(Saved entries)
+++
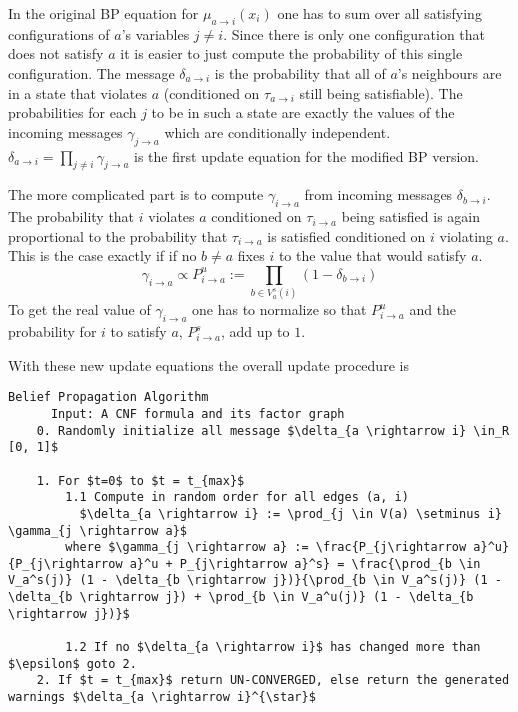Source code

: In the original BP equation for $\mu_{a \rightarrow i}(x_i)$ one has to sum over all satisfying configurations of $a$'s variables $j \neq i$. Since there is only one configuration that does not satisfy $a$ it is easier to just compute the probability of this single configuration. The message $\delta_{a \rightarrow i}$ is the probability that all of $a$'s neighbours are in a state that violates $a$ (conditioned on $\tau_{a \rightarrow i}$ still being satisfiable). The probabilities for each $j$ to be in such a state are exactly the values of the incoming messages $\gamma_{j \rightarrow a}$ which are conditionally independent.
$\delta_{a \rightarrow i} = \prod_{j \neq i} \gamma_{j \rightarrow a}$ is the first update equation for the modified BP version.

The more complicated part is to compute $\gamma_{i \rightarrow a}$ from incoming messages $\delta_{b \rightarrow i}$. The probability that $i$ violates $a$ conditioned on $\tau_{i \rightarrow a}$ being satisfied is again proportional to the probability  that $\tau_{i \rightarrow a}$ is satisfied conditioned on $i$ violating $a$. This is the case exactly if if no $b \neq a$ fixes $i$ to the value that would satisfy $a$.
$$\gamma_{i \rightarrow a} \propto P_{i \rightarrow a}^u := \prod_{b \in V_a^s(i)} (1 - \delta_{b \rightarrow i})$$
To get the real value of $\gamma_{i \rightarrow a}$ one has to normalize so that $P_{i \rightarrow a}^u$ and the probability for $i$ to satisfy $a$, $P_{i \rightarrow a}^s$, add up to $1$.

With these new update equations the overall update procedure is

\begin{lstlisting}[mathescape=true, frame = single]
	Belief Propagation Algorithm
	  Input: A CNF formula and its factor graph
	0. Randomly initialize all message $\delta_{a \rightarrow i} \in_R [0, 1]$
	
	1. For $t=0$ to $t = t_{max}$
		1.1 Compute in random order for all edges (a, i)
		  $\delta_{a \rightarrow i} := \prod_{j \in V(a) \setminus i} \gamma_{j \rightarrow a}$		 
		where $\gamma_{j \rightarrow a} := \frac{P_{j\rightarrow a}^u}{P_{j\rightarrow a}^u + P_{j\rightarrow a}^s} = \frac{\prod_{b \in V_a^s(j)} (1 - \delta_{b \rightarrow j})}{\prod_{b \in V_a^s(j)} (1 - \delta_{b \rightarrow j}) + \prod_{b \in V_a^u(j)} (1 - \delta_{b \rightarrow j})}$
		 		
		1.2 If no $\delta_{a \rightarrow i}$ has changed more than $\epsilon$ goto 2.
	2. If $t = t_{max}$ return UN-CONVERGED, else return the generated warnings $\delta_{a \rightarrow i}^{\star}$
\end{lstlisting}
+++
§ Task details:
In your copy of the entries above, leave out the pictures and keep every word exact.

§ Result of this exercise:
Source code

: In the original BP equation for $\mu_{a \rightarrow i}(x_i)$ one has to sum over all satisfying configurations of $a$'s variables $j \neq i$. Since there is only one configuration that does not satisfy $a$ it is easier to just compute the probability of this single configuration. The message $\delta_{a \rightarrow i}$ is the probability that all of $a$'s neighbours are in a state that violates $a$ (conditioned on $\tau_{a \rightarrow i}$ still being satisfiable). The probabilities for each $j$ to be in such a state are exactly the values of the incoming messages $\gamma_{j \rightarrow a}$ which are conditionally independent.
$\delta_{a \rightarrow i} = \prod_{j \neq i} \gamma_{j \rightarrow a}$ is the first update equation for the modified BP version.

The more complicated part is to compute $\gamma_{i \rightarrow a}$ from incoming messages $\delta_{b \rightarrow i}$. The probability that $i$ violates $a$ conditioned on $\tau_{i \rightarrow a}$ being satisfied is again proportional to the probability  that $\tau_{i \rightarrow a}$ is satisfied conditioned on $i$ violating $a$. This is the case exactly if if no $b \neq a$ fixes $i$ to the value that would satisfy $a$.
$$\gamma_{i \rightarrow a} \propto P_{i \rightarrow a}^u := \prod_{b \in V_a^s(i)} (1 - \delta_{b \rightarrow i})$$
To get the real value of $\gamma_{i \rightarrow a}$ one has to normalize so that $P_{i \rightarrow a}^u$ and the probability for $i$ to satisfy $a$, $P_{i \rightarrow a}^s$, add up to $1$.

With these new update equations the overall update procedure is

\begin{lstlisting}[mathescape=true, frame = single]
	Belief Propagation Algorithm
	  Input: A CNF formula and its factor graph
	0. Randomly initialize all message $\delta_{a \rightarrow i} \in_R [0, 1]$
	
	1. For $t=0$ to $t = t_{max}$
		1.1 Compute in random order for all edges (a, i)
		  $\delta_{a \rightarrow i} := \prod_{j \in V(a) \setminus i} \gamma_{j \rightarrow a}$		 
		where $\gamma_{j \rightarrow a} := \frac{P_{j\rightarrow a}^u}{P_{j\rightarrow a}^u + P_{j\rightarrow a}^s} = \frac{\prod_{b \in V_a^s(j)} (1 - \delta_{b \rightarrow j})}{\prod_{b \in V_a^s(j)} (1 - \delta_{b \rightarrow j}) + \prod_{b \in V_a^u(j)} (1 - \delta_{b \rightarrow j})}$
		 		
		1.2 If no $\delta_{a \rightarrow i}$ has changed more than $\epsilon$ goto 2.
	2. If $t = t_{max}$ return UN-CONVERGED, else return the generated warnings $\delta_{a \rightarrow i}^{\star}$
\end{lstlisting}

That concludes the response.